I due giornalisti hanno atteso di avere notizie e, soprattutto, hanno sperato che la situazione si sbloccasse, magari anche grazie all’intervento del presidente del Consiglio, Giorgia Meloni, che proprio in quei giorni è stata a Kiev per una visita ufficiale. Ma, dopo 19 giorni di attesa, hanno dovuto arrendersi e, non potendo fare il loro lavoro, hanno lasciato l’Ucraina. Sabato sono usciti dal Paese e hanno raggiunto la Polonia, poi da Varsavia hanno preso l’aereo che li ha portati a Milano.

«Dopo 19 giorni in attesa di spiegazioni ufficiali che non sono mai arrivate, abbiamo deciso di lasciare l’Ucraina - ha spiegato Sceresini, che per il momento non ha ancora programmato di tornare a Sondrio -. Era il 6 febbraio quando i nostri accrediti giornalistici sono stati sospesi dal Ministero della Difesa di Kyiv. Da allora non abbiamo più potuto svolgere il nostro lavoro di reporter, e per ragioni di sicurezza abbiamo dovuto lasciare il Donbass alla volta di Kiev.

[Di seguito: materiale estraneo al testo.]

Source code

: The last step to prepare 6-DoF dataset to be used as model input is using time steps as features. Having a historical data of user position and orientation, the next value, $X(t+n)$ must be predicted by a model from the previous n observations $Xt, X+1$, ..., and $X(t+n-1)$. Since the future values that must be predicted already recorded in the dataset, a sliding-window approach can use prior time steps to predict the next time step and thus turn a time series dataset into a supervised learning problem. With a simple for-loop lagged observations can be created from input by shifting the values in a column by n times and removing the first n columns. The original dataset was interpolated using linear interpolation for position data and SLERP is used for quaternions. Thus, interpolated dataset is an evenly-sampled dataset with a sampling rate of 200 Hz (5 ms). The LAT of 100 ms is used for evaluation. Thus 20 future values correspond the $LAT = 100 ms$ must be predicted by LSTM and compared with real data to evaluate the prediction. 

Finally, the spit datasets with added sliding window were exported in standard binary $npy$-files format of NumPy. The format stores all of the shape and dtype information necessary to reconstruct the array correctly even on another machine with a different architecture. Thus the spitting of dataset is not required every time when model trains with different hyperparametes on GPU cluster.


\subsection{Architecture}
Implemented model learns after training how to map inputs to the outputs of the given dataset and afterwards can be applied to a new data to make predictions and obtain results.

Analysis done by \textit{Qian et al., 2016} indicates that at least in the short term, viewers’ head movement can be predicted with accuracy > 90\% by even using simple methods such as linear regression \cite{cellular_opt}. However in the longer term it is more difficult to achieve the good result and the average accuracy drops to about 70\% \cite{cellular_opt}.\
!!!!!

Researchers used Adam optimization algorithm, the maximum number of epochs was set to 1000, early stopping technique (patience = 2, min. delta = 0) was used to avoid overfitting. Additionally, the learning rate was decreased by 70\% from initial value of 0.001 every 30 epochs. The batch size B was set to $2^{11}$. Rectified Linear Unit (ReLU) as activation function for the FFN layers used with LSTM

Abbiamo contattato più volte le autorità ucraine, che sono state sollecitate, oltre che dall’ambasciata, anche dall’Ordine dei giornalisti, dalla Fnsi e dal nostro avvocato Alessandra Ballerini. Ci era stato detto che avremmo dovuto sottoporci a un interrogatorio da parte dell’Sbu, i servizi di sicurezza. Per 19 giorni, come ci era stato espressamente richiesto, abbiamo atteso con pazienza questa convocazione che tuttavia non c’è mai stata».

Non c’è stato altro da fare, quindi, che lasciare l’Ucraina e tornare in Italia, sperando, però, di poter presto ripartire se le condizioni dovessero cambiare.

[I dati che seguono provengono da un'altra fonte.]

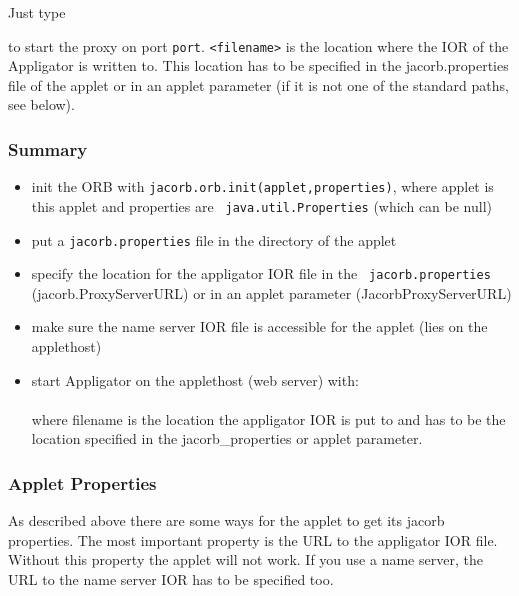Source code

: \documentclass[12pt]{scrbook}
\begin{document}
Just type  


to  start the  proxy  on port  {\tt  port}.  {\tt  <filename>} is  the
location where the IOR of  the Appligator is written to. This location
has to be specified in the  jacorb.properties file of the applet or in
an  applet parameter  (if it  is not  one of  the standard  paths, see
below).

\subsubsection*{Summary}

\begin{itemize}
    \item init the  ORB with {\tt jacorb.orb.init(applet,properties)},
where   applet    is   this    applet   and   properties    are   {\tt
java.util.Properties} (which can be null)
        
    \item put a {\tt jacorb.properties} file in the directory of the applet

    \item specify the location for the appligator IOR file in the {\tt
jacorb.properties} (jacorb.ProxyServerURL)  or in an  applet parameter
(JacorbProxyServerURL)

    \item make sure the name server IOR file is accessible for the applet
      (lies on the applethost)

    \item  start Appligator  on  the applethost  (web server)  with:\\
\\  where filename is  the location the
appligator IOR is  put to and has to be the  location specified in the
jacorb\_properties or applet parameter.
\end{itemize}


\subsubsection*{Applet Properties}

As  described above  there are  some ways  for the  applet to  get its
jacorb  properties.  The  most important  property is  the URL  to the
appligator  IOR  file.  Without  this  property the  applet  will  not
work. If you use a name server,  the URL to the name server IOR has to
be specified too.
\end{document}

«Io tornerei molto volentieri, bisogna vedere se mi ridanno l’accredito – dice infatti Sceresini -. Quello che è successo a me e ad altri colleghi è pericoloso, non può passare la linea che chi ha cercato di lavorare liberamente, senza fare il tifo ma semplicemente raccontando i fatti, debba essere considerato una minaccia per l’Ucraina».

«Non avevamo scelta»

«Il rischio è che il livello di libertà di stampa in questo conflitto si abbassi sensibilmente. Tutti i giornalisti stranieri avranno davanti agli occhi il nostro precedente, e chi probabilmente avrà la meglio - se si procederà in questo senso - saranno i propagandisti e gli uffici stampa. È per evitare questa prospettiva - nella speranza che le autorità ucraine tornassero sui loro passi - che abbiamo deciso di resistere per questi 19 giorni».

«Ma, alla luce di ciò che è successo - conclude -, restare non aveva più senso. periamo che tutto ciò sia comunque servito a lanciare un messaggio forte, contro ogni censura e contro ogni bavaglio».